Your instructions: Copy from the first line below down to and including the line with "Analysis (Lines 536-558)**". Skip the pictures.

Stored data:
--------
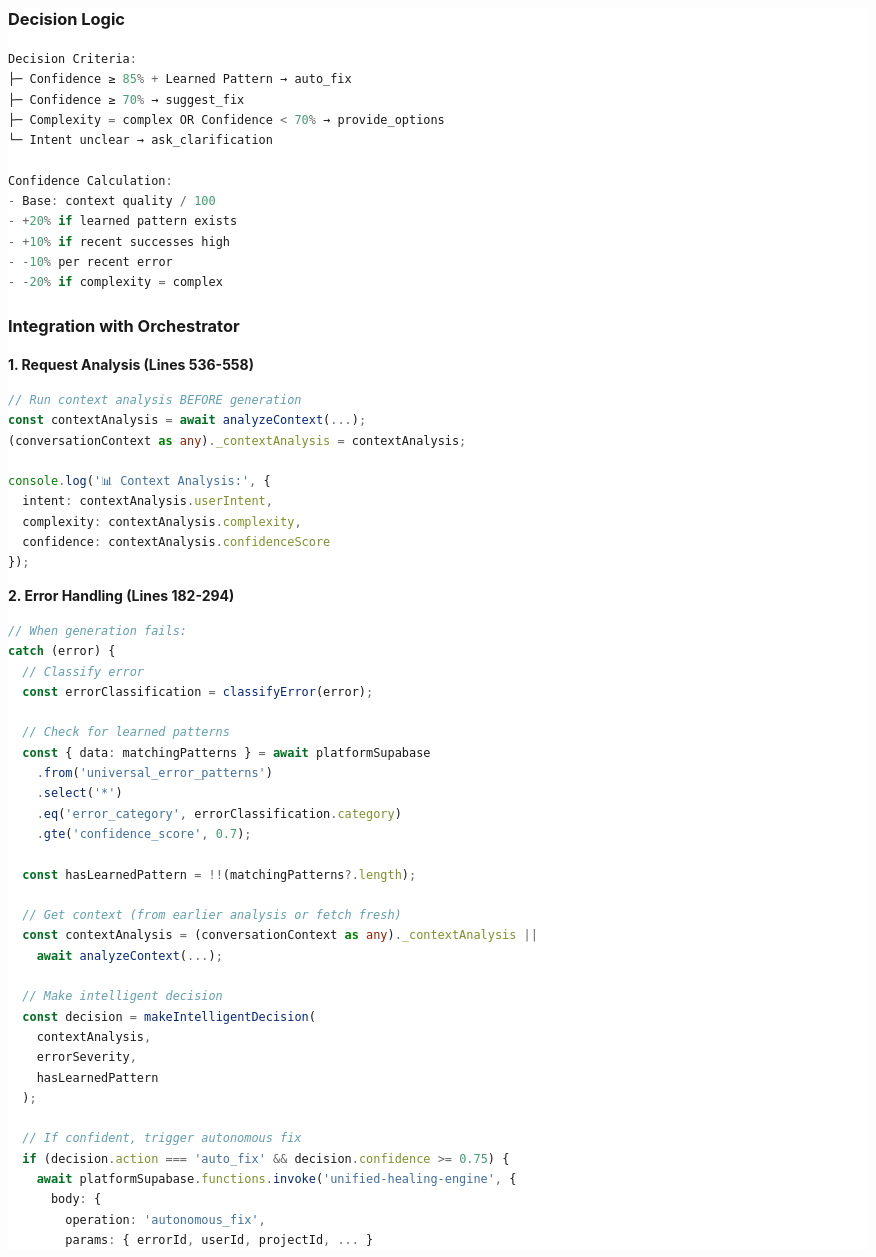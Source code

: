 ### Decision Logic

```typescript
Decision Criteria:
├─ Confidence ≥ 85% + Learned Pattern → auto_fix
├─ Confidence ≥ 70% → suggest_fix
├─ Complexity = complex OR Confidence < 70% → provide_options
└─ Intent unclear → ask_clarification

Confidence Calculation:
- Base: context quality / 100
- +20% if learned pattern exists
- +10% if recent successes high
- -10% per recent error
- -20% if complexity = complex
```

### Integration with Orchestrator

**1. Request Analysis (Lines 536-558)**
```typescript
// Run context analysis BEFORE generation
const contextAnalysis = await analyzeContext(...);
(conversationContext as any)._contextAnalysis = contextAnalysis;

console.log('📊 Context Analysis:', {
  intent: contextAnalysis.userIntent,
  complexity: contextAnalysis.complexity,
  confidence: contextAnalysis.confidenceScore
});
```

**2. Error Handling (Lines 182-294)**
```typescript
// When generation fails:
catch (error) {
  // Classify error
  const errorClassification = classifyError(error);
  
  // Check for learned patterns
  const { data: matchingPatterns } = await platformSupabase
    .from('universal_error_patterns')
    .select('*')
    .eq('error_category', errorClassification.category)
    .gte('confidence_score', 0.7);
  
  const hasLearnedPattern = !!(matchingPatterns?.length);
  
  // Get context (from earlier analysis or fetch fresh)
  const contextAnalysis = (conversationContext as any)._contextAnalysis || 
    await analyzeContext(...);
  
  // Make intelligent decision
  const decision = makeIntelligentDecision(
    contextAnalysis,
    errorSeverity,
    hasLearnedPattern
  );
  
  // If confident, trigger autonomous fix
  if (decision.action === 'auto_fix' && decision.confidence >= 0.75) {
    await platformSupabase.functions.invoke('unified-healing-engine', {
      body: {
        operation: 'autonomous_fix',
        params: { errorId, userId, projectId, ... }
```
--------
Expected answer:
Source code

: ### Decision Logic

```typescript
Decision Criteria:
├─ Confidence ≥ 85% + Learned Pattern → auto_fix
├─ Confidence ≥ 70% → suggest_fix
├─ Complexity = complex OR Confidence < 70% → provide_options
└─ Intent unclear → ask_clarification

Confidence Calculation:
- Base: context quality / 100
- +20% if learned pattern exists
- +10% if recent successes high
- -10% per recent error
- -20% if complexity = complex
```

### Integration with Orchestrator

**1. Request Analysis (Lines 536-558)**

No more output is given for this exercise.